Pages

dimanche 12 avril 2015

L'homme du verger - Amanda Coplin

Par Ariane


Auteur : Amanda Coplin
Titre : L’Homme du verger
Genre : roman
Langue d’origine : anglais (américain)
Traducteur : Laurence Kiefé
Editeur : Christian Bourgois
Nombre de pages : 546p
Date de parution : 2014

Présentation de l’éditeur :
À l'aube du XXe siècle, dans une région reculée le long de la côte pacifique des États-Unis, Talmadge prend soin de ses arbres fruitiers. Depuis près d'un demi-siècle, cet homme mène une existence apaisée, rythmée par les saisons des fruits. Jusqu'au jour où deux jeunes filles farouches et abandonnées font irruption dans son domaine... Leur arrivée bouleversera définitivement la vie de ces personnages, les rappelant à leurs douloureux passés. Retraçant l'histoire des êtres liés à ce verger, Amanda Coplin bâtit un récit d'une étonnante maturité littéraire, où l'épique se mêle à l'intime.

Mon avis : 
Quand Ron Rash qualifie ce livre de « premier roman époustouflant », j’ai forcément envie de le découvrir. Epoustouflant, c’est le mot. 
Dans son verger isolé, Talmadge vit une vie d’ermite. Sa solitude n’est rompue que par ses excursions hebdomadaires au marché et les visites régulières d’un groupe d’Indiens et leurs chevaux. Mais loin d’être un solitaire bourru, Talmadge est un homme sociable quoique taiseux, bienveillant et généreux. C’est un magnifique personnage, extrêmement attachant.
Tous les autres personnages du roman sont aussi attachants : Jane et Della, les gamines farouches prêtes à tout pour échapper à leur passé sordide dont l’arrivée bouleverse la vie de Talmadge, Clee l’Indien mutique et ami fidèle, Caroline Middey amie d’une inébranlable loyauté et Angelene, l’innocente, l’avenir, l’espoir.  
Le rythme du récit est lent, en parfaite adéquation avec la vie au verger qui s’écoule au rythme des saisons. C’est presque un éloge de la lenteur, un hymne à la nature, à ce lien perdu avec la terre. Un magnifique travail d’écriture servi par un excellent travail de traduction. Une écriture tout en nuances.  
Une magnifique lecture découverte grâce à Clara dont vous pouvez lire l’avis ici.

Extrait :

« Puis, en tendant la main vers une noix encore sur sa tige, elle s’enfonça dans le silence qui englobait tous les silences et crut percevoir le déchaînement des insectes dans l’herbe ; elle pénétra tout droit dans l’intimité de leurs chuchotements. Le soleil sur la berge poreuse, près de l’endroit où elle se tenait, était incandescent de lumière, les minéraux scintillaient et la triste boue était spéciale, particulière même dans sa tristesse. Chaque pore, chaque strie, chaque détail était lavé et engendré comme la lumière révèle un visage. »

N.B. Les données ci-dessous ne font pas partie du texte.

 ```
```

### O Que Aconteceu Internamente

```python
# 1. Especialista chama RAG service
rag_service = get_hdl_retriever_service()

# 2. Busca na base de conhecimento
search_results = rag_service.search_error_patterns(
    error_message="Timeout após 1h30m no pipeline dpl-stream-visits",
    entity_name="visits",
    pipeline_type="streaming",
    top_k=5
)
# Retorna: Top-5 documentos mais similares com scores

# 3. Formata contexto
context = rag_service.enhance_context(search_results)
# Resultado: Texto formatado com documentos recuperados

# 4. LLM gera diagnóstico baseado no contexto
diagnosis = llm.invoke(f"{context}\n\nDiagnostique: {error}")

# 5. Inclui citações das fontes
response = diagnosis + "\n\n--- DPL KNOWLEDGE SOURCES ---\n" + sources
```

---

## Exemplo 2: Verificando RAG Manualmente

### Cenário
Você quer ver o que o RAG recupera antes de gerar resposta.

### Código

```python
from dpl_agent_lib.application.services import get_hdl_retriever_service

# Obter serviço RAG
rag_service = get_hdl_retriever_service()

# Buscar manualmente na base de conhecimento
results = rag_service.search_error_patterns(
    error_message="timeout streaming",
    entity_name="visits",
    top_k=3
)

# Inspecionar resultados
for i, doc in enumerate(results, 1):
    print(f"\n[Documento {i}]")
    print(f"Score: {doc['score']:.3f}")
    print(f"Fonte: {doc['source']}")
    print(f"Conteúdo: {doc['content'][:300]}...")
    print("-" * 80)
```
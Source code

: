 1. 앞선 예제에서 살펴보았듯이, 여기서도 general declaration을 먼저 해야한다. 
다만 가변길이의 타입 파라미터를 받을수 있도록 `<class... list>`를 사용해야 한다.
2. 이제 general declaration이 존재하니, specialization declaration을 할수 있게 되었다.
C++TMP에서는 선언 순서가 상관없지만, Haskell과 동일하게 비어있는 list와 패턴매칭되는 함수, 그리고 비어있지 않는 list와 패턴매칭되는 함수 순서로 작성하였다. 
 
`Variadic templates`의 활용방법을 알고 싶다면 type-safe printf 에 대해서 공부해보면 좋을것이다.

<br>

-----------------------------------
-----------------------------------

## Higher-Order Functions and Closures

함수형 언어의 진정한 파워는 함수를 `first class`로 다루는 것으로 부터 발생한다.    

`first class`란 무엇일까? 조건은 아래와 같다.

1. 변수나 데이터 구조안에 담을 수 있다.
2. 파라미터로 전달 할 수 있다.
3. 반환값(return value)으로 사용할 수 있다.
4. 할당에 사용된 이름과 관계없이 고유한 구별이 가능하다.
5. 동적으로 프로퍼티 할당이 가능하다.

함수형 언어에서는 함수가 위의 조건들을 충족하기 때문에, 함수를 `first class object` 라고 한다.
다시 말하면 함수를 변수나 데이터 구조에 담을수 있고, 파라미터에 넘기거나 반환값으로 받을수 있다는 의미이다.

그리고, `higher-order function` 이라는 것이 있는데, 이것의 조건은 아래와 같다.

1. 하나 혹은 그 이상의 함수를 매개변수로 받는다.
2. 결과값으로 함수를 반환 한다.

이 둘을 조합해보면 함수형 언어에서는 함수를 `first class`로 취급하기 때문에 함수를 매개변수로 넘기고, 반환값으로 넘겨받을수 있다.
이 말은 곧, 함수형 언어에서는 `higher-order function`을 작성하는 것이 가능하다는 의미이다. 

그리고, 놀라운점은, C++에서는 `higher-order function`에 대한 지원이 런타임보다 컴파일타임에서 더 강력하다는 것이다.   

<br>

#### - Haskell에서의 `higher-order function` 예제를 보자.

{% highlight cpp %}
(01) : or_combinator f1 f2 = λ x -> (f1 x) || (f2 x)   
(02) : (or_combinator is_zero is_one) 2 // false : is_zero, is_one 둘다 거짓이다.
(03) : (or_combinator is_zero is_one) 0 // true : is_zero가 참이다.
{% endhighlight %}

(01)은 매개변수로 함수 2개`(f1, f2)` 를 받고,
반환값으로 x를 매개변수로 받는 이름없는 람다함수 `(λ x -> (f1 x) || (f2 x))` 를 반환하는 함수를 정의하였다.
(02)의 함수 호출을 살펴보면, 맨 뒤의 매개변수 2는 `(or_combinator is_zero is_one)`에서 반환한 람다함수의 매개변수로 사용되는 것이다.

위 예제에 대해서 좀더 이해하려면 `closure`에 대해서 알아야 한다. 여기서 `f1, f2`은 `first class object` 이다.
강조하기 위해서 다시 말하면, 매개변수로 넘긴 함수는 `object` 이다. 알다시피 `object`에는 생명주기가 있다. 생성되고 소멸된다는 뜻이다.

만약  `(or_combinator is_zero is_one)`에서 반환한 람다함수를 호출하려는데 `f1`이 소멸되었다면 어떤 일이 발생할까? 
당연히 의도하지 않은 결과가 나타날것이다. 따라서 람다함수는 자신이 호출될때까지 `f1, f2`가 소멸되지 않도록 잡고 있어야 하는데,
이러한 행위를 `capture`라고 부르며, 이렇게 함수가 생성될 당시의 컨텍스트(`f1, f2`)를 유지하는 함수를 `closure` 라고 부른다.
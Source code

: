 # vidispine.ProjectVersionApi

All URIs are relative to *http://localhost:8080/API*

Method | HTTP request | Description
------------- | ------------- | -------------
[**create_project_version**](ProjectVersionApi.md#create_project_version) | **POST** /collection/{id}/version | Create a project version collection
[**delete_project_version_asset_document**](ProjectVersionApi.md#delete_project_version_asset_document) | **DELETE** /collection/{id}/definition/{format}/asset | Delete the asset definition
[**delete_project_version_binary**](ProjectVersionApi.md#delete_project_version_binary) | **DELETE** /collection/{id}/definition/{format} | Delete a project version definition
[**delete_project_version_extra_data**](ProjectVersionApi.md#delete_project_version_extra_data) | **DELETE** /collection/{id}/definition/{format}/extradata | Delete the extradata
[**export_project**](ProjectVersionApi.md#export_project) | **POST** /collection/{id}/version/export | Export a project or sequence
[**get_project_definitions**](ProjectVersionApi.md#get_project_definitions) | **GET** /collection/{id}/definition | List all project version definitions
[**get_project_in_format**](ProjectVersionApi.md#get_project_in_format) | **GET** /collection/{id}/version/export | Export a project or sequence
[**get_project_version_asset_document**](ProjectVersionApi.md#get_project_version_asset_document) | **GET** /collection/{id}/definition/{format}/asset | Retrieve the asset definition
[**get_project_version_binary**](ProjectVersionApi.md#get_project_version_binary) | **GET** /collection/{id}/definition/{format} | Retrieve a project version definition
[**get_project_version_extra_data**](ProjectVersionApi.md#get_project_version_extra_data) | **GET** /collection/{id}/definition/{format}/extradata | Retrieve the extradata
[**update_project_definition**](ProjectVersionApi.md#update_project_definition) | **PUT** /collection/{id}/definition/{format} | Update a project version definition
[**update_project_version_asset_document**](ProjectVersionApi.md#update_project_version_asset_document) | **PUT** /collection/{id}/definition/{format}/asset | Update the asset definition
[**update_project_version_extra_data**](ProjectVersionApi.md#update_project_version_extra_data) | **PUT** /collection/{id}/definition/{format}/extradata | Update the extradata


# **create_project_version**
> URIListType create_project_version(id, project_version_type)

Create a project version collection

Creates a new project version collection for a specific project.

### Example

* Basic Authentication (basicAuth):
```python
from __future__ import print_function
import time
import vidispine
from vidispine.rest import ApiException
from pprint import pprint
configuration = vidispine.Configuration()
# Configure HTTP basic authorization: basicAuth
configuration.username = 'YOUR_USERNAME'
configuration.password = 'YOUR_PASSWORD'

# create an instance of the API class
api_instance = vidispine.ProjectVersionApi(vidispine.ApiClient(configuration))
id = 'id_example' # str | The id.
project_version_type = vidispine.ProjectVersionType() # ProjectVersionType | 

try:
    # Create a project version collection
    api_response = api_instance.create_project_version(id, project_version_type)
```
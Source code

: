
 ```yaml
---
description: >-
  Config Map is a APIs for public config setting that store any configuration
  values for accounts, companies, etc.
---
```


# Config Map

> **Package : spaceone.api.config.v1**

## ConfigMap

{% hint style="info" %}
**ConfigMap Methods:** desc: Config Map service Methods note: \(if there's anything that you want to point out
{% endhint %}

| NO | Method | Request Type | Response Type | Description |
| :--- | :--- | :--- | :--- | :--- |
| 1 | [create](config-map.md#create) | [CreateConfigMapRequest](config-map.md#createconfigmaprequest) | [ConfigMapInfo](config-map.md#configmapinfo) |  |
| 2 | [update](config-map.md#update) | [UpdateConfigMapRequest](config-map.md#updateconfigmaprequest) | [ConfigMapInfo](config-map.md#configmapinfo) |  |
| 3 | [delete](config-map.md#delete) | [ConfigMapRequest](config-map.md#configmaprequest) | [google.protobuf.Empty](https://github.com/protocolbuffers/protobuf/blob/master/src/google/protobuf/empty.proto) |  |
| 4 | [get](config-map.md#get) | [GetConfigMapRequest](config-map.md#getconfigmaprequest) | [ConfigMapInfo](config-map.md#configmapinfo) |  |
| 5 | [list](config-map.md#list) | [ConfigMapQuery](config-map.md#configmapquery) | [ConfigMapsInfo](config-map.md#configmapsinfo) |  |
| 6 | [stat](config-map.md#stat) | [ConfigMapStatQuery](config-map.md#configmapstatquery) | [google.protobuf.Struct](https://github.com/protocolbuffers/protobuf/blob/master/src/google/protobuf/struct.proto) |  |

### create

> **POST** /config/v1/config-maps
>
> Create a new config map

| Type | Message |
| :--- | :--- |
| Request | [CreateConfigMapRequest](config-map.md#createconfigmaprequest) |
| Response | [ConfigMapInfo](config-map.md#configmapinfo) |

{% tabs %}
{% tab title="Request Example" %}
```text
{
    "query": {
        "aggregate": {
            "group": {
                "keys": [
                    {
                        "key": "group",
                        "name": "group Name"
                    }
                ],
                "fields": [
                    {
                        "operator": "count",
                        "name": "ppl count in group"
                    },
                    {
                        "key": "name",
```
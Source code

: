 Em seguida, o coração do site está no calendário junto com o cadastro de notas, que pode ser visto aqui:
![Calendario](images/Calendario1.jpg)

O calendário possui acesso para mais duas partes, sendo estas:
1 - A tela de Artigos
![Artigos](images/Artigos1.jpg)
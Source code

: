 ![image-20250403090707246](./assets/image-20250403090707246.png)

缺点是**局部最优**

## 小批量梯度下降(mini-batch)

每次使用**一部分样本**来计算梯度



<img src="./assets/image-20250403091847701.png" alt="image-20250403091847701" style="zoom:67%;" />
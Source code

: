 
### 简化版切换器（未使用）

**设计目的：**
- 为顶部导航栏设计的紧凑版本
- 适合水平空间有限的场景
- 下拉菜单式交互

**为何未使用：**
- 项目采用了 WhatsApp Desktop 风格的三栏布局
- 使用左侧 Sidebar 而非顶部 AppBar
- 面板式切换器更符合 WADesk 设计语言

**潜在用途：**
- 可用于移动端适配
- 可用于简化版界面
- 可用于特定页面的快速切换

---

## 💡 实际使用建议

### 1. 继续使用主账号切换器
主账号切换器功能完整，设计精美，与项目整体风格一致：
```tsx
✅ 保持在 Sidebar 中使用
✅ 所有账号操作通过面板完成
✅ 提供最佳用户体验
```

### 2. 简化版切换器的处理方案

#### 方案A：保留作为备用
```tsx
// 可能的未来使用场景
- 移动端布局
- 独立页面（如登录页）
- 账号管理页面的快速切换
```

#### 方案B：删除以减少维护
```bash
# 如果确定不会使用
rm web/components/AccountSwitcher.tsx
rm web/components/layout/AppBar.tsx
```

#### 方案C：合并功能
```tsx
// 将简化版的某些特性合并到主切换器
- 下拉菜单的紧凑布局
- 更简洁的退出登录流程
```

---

Lu dans le cadre des challenge un pavé par mois, 50 états,50 billets pour l’état de Washington et Petit bac dans la catégorie lieu


D'autres avis chez Brize, Clara, Hélène, Papillon,

12 commentaires:

  1. Je n'avais jamais entendu parler de ce roman époustouflant mais ton avis me donne envie de le découvrir.

    RépondreSupprimer
  2. Je n'en avais jamais entendu parler non plus mais voilà qui me donne envie également!
    Daphné

    RépondreSupprimer
  3. Je l'ai noté depuis un bon moment, chez Clara justement. Il ne faut pas que je le perde de vue.

    RépondreSupprimer
  4. Contente que ton pavé d'avril soit un coup de coeur ! Les lenteurs c'est pas pour moi par contre...

    RépondreSupprimer
    Réponses
    1. C'est pourtant parfois magnifique de poésie et de beauté.
      Ariane

      Supprimer
  5. Je viens de refermer ce livre; cela faisait bien longtemps que je n'avais pas lu un tel chef-d'oeuvre; Oui, j'ose ce mot, rien de moins.